◆ **THE PROBLEM**: Using the listing below, return every line that includes "Yellow".

··· STUDY MATERIAL ···

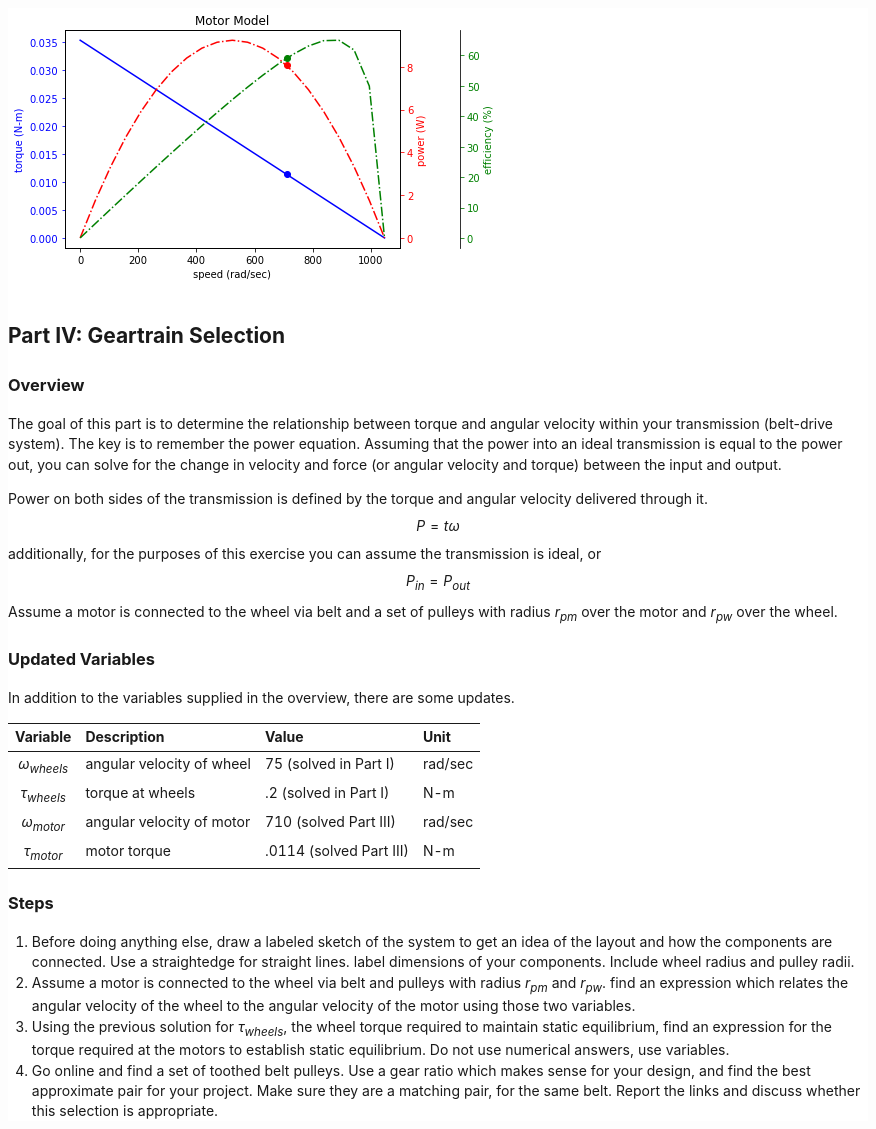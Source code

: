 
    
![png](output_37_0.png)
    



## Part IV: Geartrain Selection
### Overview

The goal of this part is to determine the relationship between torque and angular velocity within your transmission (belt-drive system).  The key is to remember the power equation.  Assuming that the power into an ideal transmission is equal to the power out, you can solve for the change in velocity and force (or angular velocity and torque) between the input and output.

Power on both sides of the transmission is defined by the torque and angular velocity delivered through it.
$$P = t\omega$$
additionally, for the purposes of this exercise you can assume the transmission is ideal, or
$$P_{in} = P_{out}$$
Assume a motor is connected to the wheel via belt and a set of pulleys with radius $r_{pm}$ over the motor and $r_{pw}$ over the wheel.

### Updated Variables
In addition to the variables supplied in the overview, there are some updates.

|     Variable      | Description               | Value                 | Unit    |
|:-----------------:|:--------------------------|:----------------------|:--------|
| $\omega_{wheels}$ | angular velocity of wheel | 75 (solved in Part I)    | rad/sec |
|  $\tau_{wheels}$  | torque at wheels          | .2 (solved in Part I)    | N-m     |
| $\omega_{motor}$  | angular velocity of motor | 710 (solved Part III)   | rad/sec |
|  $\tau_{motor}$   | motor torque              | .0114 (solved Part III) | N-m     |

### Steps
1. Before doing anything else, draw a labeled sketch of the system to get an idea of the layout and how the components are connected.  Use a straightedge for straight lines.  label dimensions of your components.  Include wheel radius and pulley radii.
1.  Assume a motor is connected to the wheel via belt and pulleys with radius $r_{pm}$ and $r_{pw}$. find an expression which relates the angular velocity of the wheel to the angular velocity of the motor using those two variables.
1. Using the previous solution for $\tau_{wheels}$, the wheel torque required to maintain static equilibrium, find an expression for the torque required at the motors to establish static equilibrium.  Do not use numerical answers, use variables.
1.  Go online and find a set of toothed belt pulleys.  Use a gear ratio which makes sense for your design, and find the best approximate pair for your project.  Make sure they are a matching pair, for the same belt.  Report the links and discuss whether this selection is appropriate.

···
··· STUDY MATERIAL ···

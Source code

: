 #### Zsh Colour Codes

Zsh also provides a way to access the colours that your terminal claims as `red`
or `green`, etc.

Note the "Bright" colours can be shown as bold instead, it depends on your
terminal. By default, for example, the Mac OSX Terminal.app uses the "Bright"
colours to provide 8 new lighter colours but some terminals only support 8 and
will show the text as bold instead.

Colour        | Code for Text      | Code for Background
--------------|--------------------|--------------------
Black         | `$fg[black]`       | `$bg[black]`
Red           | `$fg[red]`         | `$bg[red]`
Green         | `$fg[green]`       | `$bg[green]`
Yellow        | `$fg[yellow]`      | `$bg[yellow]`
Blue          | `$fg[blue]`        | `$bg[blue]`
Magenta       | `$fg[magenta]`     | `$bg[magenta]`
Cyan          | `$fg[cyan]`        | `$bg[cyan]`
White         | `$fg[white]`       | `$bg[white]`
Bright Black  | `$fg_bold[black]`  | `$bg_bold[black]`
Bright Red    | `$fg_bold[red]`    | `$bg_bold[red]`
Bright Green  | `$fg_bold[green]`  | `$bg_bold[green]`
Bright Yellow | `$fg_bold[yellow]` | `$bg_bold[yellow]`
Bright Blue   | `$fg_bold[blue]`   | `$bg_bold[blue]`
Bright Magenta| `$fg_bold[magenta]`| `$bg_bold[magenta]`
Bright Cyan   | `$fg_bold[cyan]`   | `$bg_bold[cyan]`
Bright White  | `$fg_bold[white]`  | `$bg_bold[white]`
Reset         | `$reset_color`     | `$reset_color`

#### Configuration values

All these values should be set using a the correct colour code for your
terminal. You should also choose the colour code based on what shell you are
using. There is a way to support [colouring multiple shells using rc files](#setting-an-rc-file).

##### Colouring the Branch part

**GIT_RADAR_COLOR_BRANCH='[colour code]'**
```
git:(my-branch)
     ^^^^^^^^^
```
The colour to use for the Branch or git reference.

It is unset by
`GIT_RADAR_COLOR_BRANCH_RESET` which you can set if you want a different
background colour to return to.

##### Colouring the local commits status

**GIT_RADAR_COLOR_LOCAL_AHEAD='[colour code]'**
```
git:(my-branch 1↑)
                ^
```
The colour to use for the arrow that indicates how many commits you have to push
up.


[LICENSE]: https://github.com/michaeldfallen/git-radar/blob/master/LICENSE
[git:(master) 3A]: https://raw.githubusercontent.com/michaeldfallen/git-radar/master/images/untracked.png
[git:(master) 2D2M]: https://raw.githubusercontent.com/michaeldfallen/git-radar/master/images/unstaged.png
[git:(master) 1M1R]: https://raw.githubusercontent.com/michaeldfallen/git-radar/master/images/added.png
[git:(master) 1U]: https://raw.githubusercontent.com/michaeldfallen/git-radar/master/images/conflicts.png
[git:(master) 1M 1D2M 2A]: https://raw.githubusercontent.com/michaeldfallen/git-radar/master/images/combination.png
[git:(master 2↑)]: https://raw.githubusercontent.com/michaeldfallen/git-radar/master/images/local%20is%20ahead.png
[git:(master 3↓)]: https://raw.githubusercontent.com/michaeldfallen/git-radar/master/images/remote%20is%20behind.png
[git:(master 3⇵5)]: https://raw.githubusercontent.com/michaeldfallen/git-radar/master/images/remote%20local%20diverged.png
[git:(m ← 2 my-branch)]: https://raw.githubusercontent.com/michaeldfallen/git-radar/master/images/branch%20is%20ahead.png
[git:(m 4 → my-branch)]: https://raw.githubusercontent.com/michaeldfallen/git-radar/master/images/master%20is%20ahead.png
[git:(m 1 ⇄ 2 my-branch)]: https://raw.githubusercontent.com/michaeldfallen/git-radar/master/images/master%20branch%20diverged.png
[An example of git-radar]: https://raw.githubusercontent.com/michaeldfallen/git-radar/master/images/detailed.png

···

◆ **RESPONSE TO THIS TASK**:
Yellow        | `$fg[yellow]`      | `$bg[yellow]`
Bright Yellow | `$fg_bold[yellow]` | `$bg_bold[yellow]`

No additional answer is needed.